──────── RAW DATA ────────

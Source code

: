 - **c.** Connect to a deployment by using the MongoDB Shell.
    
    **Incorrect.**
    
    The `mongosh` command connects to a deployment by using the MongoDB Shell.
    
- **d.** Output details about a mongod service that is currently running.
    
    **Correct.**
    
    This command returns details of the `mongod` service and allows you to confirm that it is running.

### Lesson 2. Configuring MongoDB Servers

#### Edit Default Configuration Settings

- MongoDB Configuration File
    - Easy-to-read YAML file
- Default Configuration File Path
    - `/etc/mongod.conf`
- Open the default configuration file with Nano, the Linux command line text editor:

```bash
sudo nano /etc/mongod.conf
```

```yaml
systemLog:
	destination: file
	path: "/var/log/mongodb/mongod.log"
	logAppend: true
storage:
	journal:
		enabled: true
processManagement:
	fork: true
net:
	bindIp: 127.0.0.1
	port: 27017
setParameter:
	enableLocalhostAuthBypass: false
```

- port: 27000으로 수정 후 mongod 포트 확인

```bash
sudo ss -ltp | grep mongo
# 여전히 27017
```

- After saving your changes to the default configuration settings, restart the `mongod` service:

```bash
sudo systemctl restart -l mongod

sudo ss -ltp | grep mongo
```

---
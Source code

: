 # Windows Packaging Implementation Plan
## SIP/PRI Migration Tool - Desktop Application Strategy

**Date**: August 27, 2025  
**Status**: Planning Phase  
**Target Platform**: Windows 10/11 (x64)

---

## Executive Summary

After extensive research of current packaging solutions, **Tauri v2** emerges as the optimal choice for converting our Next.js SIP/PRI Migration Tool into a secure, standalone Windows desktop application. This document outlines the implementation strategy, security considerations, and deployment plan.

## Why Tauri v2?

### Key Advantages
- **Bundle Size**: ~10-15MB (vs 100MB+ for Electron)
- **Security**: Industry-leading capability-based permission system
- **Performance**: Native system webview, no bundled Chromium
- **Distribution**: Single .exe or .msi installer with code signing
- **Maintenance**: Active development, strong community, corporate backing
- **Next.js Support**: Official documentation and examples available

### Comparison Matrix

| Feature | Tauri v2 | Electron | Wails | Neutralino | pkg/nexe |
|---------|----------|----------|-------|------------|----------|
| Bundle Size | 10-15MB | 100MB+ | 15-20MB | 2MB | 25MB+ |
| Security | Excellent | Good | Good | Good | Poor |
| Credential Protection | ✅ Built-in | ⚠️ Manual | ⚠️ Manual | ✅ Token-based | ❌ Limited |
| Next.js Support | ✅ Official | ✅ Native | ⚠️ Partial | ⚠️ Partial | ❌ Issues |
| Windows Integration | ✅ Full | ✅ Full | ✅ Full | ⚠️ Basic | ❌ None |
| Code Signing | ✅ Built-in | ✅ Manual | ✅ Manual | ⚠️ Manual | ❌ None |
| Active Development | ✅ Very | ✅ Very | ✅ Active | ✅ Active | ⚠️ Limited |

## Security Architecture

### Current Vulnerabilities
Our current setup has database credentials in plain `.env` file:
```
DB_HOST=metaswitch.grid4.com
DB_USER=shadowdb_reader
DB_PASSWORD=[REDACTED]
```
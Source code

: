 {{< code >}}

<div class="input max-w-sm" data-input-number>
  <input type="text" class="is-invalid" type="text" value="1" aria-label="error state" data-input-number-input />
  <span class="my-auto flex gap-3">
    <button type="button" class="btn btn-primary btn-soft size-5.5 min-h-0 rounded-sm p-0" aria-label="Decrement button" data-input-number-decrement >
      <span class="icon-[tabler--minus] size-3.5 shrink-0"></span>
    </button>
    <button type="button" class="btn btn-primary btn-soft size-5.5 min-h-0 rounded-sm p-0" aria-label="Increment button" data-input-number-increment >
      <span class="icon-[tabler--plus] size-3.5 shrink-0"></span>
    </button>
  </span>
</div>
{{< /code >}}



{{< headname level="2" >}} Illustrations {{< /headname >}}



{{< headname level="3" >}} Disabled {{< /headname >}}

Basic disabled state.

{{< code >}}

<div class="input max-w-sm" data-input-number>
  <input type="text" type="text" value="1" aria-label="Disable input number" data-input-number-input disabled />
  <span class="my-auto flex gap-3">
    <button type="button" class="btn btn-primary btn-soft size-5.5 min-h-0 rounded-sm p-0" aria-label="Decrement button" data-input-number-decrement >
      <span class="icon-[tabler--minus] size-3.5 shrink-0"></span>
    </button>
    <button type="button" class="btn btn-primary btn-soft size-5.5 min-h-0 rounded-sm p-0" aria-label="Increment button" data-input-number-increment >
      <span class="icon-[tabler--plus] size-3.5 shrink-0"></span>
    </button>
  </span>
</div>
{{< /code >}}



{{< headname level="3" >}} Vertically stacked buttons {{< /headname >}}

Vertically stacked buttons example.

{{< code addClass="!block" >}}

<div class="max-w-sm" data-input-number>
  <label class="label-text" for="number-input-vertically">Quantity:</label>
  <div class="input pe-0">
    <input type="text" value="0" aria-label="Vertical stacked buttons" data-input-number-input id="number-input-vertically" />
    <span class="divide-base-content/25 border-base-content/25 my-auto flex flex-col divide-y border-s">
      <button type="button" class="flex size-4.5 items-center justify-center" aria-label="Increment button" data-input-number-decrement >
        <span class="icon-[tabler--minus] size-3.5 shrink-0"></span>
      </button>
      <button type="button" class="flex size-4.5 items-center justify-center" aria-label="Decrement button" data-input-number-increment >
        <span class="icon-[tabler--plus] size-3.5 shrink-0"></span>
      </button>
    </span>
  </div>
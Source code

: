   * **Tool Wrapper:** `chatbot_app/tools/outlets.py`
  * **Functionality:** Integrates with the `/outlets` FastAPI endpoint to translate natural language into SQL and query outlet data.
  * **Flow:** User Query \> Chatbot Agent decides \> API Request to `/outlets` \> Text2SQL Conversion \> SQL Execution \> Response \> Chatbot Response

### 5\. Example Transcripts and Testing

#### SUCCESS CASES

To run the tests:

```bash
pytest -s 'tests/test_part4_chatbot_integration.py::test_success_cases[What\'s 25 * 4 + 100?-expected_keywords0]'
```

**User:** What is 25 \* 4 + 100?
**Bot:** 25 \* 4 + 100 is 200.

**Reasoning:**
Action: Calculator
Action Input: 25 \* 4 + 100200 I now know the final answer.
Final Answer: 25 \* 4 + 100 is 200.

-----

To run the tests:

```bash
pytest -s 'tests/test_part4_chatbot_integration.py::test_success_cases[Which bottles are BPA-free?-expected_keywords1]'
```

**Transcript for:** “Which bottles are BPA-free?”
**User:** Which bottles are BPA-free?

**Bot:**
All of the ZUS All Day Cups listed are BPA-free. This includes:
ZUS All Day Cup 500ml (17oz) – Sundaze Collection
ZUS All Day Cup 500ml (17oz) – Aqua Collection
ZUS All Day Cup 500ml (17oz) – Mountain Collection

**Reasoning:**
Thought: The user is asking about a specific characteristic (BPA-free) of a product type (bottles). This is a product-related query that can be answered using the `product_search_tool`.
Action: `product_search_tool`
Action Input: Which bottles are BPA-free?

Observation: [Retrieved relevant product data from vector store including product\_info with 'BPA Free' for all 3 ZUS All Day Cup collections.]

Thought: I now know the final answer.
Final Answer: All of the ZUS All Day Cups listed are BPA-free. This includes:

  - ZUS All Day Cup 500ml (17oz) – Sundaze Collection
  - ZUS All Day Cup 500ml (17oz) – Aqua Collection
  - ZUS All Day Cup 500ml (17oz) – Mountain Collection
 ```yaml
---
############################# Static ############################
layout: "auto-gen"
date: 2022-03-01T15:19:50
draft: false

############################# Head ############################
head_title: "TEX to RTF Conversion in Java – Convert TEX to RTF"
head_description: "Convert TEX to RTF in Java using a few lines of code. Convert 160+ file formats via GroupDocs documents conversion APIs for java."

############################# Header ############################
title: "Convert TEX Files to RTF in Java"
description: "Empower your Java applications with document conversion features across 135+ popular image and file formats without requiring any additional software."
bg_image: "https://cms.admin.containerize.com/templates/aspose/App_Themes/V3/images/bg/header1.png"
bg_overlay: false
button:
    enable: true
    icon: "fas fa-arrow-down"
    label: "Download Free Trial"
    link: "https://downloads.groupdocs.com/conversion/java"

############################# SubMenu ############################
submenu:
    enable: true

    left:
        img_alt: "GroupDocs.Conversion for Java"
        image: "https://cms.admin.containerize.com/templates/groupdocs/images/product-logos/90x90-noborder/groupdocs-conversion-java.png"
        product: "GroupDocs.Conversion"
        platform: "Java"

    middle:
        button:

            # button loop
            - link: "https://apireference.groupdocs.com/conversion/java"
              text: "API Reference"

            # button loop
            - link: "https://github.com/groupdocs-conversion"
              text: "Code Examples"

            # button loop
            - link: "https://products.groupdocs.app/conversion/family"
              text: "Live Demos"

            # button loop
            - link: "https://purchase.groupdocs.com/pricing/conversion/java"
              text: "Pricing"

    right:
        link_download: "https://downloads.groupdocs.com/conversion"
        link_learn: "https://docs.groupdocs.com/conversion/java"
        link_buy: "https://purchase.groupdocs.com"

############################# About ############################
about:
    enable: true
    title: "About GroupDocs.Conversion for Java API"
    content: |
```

────────

TASK ITEM —
Please say how many lines in the records above contain the string "pytest", giving no other words.

EXERCISE SOLUTION —
2